Nello studio di fase 2 Low-PV, un numero maggiore di pazienti con policitemia vera (PV) a basso rischio trattati con ropeginterferone alfa-2b sono stati in grado di mantenere l’ematocrito a un livello pari o inferiore al 45% rispetto a quelli sottoposti ogni mese alla flebotomia. È quanto emerge dai risultati di un’analisi ad interim dello studio, prevista dal protocollo e presentata durante il 25° congresso dell’Associazione Europea di Ematologia (EHA), quest’anno tenutosi in modalità virtuale a causa della pandemia di coronavirus

L’84% dei pazienti trattati con ropeginterferone ha mantenuto i livelli di ematocrito ≤ 45% e non ha mostrato alcuna progressione della malattia, rispetto al 60% nel braccio trattato con la sola flebotomia. Questi risultati hanno portato il Data and Safety Monitoring Board a chiudere anticipatamente lo studio per la conclamata efficacia del trattamento sperimentale.
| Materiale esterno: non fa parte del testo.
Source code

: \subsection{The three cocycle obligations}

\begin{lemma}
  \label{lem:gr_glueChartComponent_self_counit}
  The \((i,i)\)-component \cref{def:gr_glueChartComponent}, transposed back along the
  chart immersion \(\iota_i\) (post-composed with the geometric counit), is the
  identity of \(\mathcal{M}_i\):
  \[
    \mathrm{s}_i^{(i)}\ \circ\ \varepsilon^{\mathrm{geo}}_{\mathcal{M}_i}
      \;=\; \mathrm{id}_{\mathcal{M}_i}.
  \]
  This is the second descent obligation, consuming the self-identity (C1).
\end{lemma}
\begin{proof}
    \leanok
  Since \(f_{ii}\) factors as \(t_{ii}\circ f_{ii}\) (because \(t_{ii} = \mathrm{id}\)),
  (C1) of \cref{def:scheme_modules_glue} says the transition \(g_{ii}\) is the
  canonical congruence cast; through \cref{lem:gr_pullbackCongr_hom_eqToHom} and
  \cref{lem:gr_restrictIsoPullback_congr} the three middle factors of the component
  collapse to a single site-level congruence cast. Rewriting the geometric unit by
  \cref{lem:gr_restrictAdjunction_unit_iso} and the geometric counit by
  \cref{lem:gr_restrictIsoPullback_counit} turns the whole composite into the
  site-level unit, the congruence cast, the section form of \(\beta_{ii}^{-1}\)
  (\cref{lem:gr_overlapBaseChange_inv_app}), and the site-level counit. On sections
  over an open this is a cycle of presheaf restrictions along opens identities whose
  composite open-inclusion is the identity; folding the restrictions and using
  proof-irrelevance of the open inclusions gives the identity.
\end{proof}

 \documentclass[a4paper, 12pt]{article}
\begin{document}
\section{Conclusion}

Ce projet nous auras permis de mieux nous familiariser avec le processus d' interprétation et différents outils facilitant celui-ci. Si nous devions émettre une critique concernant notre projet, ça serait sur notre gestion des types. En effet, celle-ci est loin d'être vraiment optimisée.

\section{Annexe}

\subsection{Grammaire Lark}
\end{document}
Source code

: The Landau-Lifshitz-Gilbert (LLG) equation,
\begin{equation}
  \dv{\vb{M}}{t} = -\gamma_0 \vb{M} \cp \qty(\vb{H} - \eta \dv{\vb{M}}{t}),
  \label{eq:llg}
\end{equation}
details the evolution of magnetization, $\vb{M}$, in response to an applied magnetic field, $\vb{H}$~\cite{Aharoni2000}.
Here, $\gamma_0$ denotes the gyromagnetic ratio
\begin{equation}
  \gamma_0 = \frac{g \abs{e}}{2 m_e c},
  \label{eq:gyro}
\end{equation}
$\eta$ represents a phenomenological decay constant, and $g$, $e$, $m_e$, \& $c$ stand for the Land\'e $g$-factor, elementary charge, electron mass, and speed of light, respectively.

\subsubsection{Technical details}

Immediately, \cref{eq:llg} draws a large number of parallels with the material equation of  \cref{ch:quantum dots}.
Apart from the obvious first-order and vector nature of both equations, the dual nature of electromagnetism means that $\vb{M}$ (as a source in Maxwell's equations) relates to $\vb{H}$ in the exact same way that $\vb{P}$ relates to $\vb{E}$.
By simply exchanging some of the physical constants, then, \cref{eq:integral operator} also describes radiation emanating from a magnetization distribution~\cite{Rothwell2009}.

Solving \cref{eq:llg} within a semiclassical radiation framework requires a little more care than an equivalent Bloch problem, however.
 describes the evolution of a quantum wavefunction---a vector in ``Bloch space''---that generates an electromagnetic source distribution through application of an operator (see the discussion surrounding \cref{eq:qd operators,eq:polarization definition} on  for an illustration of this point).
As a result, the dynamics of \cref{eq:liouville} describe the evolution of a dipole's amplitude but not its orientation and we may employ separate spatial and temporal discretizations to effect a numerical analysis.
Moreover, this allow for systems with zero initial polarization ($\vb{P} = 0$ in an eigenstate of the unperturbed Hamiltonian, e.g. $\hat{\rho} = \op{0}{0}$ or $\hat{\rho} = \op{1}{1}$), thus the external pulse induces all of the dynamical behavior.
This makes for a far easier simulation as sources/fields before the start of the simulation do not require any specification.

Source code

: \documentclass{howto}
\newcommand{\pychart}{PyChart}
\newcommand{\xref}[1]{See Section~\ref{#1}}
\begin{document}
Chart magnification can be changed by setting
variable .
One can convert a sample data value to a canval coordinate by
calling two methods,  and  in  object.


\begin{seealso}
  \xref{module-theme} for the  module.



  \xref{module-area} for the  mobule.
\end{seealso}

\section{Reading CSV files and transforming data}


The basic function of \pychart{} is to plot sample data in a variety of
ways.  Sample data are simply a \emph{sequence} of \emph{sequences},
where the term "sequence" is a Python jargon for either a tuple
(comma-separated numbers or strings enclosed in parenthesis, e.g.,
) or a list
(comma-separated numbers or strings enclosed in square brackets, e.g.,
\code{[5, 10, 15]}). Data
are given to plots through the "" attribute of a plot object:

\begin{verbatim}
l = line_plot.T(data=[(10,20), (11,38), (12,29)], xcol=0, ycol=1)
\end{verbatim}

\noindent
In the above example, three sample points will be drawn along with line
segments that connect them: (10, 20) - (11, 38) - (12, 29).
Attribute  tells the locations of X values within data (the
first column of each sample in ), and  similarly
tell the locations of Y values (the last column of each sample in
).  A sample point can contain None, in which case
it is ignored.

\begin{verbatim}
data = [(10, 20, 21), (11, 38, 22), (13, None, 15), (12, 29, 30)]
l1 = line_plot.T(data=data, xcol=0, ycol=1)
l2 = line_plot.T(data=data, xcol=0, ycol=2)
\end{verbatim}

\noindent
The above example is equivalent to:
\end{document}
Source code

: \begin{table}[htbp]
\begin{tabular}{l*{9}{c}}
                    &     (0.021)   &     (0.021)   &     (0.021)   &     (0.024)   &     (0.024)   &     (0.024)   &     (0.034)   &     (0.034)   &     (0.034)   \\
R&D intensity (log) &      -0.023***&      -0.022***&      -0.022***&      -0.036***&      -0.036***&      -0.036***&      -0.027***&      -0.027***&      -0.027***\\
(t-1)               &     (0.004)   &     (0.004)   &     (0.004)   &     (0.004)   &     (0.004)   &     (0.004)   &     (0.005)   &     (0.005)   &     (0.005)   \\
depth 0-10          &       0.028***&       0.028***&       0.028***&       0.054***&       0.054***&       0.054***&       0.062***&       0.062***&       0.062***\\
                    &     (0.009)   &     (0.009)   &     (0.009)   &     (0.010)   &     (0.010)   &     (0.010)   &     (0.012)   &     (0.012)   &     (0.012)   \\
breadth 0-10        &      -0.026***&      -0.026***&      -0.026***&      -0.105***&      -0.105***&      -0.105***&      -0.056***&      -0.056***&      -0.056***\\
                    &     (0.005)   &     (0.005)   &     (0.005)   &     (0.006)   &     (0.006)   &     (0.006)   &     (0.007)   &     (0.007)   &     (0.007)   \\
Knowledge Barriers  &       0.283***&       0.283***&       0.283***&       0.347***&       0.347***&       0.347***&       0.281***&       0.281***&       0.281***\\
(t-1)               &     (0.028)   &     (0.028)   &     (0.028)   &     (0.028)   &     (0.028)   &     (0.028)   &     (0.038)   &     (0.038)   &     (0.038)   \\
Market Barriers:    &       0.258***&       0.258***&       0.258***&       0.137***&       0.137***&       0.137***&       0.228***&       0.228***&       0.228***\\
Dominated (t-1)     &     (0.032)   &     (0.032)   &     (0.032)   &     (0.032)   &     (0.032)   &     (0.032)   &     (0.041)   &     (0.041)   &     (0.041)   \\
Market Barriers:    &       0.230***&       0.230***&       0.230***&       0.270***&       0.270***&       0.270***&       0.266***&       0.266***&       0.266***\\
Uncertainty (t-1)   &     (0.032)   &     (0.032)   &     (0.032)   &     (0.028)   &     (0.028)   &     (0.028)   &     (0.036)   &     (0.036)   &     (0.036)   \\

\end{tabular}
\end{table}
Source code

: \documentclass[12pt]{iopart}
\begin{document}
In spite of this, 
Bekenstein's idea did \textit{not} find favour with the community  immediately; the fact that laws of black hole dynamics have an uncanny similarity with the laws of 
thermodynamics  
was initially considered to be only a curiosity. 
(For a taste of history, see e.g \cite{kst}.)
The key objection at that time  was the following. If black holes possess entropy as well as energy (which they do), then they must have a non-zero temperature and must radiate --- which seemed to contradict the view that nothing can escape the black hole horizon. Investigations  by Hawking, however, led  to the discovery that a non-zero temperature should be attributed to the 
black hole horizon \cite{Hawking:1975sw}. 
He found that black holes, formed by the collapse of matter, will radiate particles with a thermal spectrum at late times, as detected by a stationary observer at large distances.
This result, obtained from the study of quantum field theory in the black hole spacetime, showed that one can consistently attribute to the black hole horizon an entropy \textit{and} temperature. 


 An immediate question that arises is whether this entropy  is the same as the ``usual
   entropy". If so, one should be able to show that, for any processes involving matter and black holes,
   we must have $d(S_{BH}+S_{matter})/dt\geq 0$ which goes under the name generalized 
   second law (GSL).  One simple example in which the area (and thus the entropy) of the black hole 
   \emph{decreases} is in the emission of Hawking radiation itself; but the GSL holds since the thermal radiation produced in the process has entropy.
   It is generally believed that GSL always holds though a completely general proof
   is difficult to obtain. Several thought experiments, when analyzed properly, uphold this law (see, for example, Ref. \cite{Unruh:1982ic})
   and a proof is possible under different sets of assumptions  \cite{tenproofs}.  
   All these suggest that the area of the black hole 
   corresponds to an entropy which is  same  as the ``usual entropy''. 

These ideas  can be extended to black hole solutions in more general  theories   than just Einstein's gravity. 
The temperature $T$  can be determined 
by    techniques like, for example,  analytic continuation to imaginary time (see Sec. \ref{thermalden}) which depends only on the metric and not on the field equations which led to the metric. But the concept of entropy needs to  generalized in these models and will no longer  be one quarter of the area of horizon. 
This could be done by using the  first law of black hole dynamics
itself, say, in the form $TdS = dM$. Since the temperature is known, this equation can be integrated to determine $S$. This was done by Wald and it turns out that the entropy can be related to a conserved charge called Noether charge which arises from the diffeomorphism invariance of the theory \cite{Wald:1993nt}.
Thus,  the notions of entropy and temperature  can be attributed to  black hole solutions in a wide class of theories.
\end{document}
«Questa analisi ad interim ha dimostrato che ropeginterferone nei pazienti a basso rischio è più efficace nel mantenere l’ematocrito ai livelli target. Inoltre, otteniamo una migliore qualità di vita e l’obiettivo è stato raggiunto con una riduzione del fabbisogno di flebotomia» ha dichiarato Tiziano Barbui, Professore di Ematologia e direttore scientifico della Direttore Scientifico della Fondazione per la Ricerca FROM all’Ospedale Papa Giovanni XXIII di Bergamo.

Tenere a bada il rischio di trombosi
Nei pazienti affetti da policitemia vera, il rischio di problemi cardiovascolari, tra cui una trombosi grave, aumenta di circa quattro volte quando i livelli di ematocrito superano il 45%. Per questo motivo, le linee guida ora raccomandano di cercare di mantenere i livelli di ematocrito del paziente al di sotto della soglia target di ≤ 45% per prevenire l’iperviscosità del sangue e le complicanze cardiovascolari.

La flebotomia mensile è l’attuale trattamento standard per i pazienti con policitemia vera a basso rischio – definito come un’età uguale o inferiore ai 60 anni e assenza di una storia di trombosi – per mantenere l’ematocrito ai livelli raccomandati.

Tuttavia, i ricercatori si sono chiesti se la flebotomia da sola fosse adeguata a mantenere i livelli di ematocrito, poiché negli studi nei quali si è analizzata l’associazione tra rischio cardiovascolare e livelli di ematocrito, solo la metà circa dei pazienti trattati con la sola flebotomia ha dimostrato di riuscire a mantenere i livelli di ematocrito target. Pertanto, Barbui e i colleghi si sono chiesti se l’aggiunta di trattamenti citoriduttivi potesse aiutare a contenere il rischio di trombosi.

Lo studio Low-PV
Lo studio Low-PV (NCT03003325) è un trial multicentrico di fase 2, randomizzato, che prevedeva di arruolare 150 pazienti adulti senza storia di eventi cardiovascolari, da assegnare in parti uguali al trattamento con ropeginterferone 100 μg, somministrato per via sottocutanea ogni 2 settimane, oppure alla flebotomia mensile. In entrambi i bracci era consentito anche il trattamento con acido acetilsalicilico…”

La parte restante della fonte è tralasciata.